— What you will do —
Gather all lines in the data that hold the string "models".

(Stored data)
----------

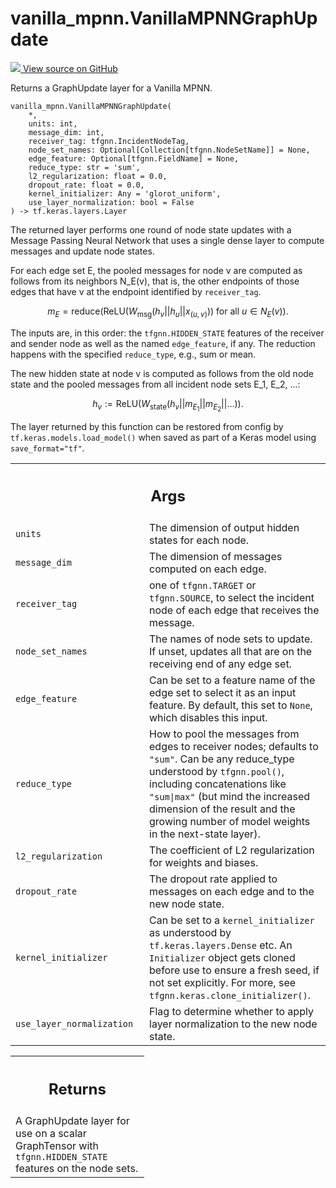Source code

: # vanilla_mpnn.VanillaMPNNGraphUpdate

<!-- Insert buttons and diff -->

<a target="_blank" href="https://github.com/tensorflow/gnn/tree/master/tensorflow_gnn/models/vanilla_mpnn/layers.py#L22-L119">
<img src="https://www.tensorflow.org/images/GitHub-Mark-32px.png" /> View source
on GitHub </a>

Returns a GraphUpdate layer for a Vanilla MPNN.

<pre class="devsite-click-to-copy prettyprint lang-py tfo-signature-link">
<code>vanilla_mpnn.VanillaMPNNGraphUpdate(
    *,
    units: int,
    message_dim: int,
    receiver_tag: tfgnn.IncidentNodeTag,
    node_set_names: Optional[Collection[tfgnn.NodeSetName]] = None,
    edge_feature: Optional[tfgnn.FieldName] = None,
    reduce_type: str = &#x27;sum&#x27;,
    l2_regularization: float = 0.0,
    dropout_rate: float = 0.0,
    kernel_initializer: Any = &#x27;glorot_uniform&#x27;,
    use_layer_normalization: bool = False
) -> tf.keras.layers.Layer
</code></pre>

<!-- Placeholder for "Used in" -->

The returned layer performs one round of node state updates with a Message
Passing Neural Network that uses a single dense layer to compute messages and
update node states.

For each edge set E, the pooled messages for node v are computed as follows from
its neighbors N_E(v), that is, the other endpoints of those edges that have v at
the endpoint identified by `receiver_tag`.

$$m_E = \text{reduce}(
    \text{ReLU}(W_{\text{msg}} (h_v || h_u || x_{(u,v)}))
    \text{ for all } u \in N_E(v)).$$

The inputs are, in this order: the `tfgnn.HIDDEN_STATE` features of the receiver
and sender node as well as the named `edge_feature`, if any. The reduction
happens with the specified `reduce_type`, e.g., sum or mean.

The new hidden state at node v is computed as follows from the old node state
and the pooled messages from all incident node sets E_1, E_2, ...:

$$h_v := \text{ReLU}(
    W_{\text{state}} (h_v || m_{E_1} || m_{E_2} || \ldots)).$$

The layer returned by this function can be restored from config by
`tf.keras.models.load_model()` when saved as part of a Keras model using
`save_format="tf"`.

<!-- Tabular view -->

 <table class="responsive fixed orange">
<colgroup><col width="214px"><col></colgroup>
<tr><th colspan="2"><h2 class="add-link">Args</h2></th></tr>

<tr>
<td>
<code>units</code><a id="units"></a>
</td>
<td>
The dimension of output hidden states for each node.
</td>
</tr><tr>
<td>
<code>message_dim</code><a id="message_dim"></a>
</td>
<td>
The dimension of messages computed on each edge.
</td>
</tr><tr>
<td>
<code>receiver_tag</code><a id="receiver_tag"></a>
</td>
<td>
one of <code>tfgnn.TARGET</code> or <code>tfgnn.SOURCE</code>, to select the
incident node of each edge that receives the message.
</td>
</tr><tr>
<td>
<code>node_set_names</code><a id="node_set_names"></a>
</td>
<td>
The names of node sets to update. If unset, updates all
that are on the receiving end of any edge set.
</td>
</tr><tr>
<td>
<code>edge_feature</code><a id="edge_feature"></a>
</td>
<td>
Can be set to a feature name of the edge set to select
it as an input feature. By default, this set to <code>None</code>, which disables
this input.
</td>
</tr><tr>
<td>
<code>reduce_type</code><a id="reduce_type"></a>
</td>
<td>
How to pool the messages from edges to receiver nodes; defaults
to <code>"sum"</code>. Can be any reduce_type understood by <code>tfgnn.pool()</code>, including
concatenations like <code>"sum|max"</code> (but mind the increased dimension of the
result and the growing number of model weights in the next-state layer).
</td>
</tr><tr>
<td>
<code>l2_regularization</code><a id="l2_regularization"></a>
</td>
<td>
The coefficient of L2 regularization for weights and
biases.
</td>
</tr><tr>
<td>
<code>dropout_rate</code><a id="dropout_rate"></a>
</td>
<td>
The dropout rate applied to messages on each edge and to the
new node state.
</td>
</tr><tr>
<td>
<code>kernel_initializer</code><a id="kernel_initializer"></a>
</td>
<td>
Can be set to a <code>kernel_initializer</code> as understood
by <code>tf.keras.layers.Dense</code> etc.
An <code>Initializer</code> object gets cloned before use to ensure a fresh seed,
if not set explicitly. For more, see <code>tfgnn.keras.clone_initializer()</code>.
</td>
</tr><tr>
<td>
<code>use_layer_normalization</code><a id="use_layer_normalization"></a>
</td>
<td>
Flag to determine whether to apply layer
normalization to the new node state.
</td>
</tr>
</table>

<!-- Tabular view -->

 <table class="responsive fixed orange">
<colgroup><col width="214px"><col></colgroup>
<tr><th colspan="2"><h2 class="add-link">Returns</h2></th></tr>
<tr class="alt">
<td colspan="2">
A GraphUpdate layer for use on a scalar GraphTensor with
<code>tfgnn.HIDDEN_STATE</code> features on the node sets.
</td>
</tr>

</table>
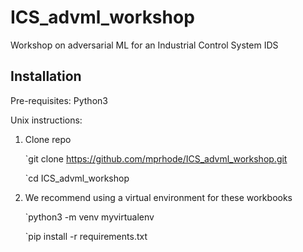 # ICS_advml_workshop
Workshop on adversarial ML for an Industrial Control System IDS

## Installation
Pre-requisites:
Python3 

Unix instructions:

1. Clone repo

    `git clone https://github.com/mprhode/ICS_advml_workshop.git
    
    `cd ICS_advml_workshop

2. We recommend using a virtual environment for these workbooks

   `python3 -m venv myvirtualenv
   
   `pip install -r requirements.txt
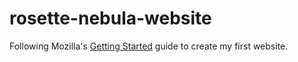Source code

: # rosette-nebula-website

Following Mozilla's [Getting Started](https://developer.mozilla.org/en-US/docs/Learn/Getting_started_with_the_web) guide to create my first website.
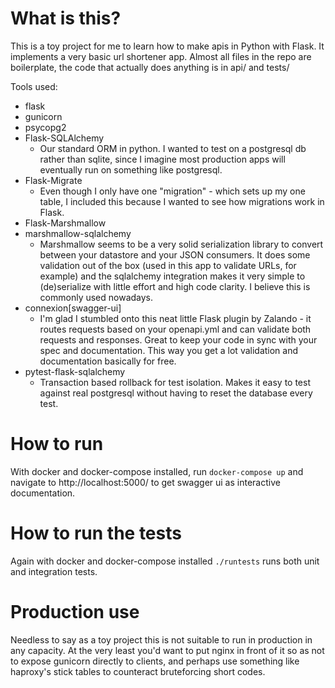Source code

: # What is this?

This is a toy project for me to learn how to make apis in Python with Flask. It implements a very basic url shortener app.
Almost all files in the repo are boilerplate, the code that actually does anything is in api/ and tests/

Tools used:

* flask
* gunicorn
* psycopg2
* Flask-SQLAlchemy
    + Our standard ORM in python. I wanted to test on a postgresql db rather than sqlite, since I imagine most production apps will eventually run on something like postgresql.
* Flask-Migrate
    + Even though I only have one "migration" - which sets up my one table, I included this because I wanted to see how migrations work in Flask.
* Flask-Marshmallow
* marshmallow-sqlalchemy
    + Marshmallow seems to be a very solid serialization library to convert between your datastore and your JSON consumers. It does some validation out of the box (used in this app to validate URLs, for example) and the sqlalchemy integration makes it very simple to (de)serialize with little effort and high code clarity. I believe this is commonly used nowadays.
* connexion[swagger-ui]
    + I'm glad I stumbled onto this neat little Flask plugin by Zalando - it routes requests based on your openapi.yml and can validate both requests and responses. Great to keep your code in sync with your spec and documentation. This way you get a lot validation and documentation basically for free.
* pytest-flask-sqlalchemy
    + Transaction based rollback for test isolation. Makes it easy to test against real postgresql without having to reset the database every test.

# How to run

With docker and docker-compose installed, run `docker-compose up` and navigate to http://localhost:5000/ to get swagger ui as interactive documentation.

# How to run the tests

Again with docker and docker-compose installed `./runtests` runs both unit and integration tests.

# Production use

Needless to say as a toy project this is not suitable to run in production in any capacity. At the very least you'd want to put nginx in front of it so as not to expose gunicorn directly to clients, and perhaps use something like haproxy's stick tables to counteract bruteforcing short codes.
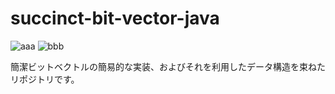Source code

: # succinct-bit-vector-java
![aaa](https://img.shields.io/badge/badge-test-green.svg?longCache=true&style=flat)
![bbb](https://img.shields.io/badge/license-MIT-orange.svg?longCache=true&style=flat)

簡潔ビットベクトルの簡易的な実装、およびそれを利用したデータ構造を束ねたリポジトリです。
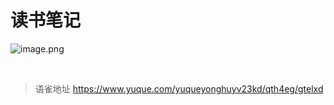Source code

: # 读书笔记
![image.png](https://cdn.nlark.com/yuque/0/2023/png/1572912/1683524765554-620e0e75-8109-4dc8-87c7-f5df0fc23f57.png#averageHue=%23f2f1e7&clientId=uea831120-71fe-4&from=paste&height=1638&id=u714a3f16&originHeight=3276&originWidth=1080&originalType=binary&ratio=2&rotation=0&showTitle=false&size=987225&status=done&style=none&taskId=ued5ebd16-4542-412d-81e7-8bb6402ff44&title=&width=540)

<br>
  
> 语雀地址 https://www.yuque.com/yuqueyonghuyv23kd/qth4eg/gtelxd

----------

— Exercise response —
<a target="_blank" href="https://github.com/tensorflow/gnn/tree/master/tensorflow_gnn/models/vanilla_mpnn/layers.py#L22-L119">
`tf.keras.models.load_model()` when saved as part of a Keras model using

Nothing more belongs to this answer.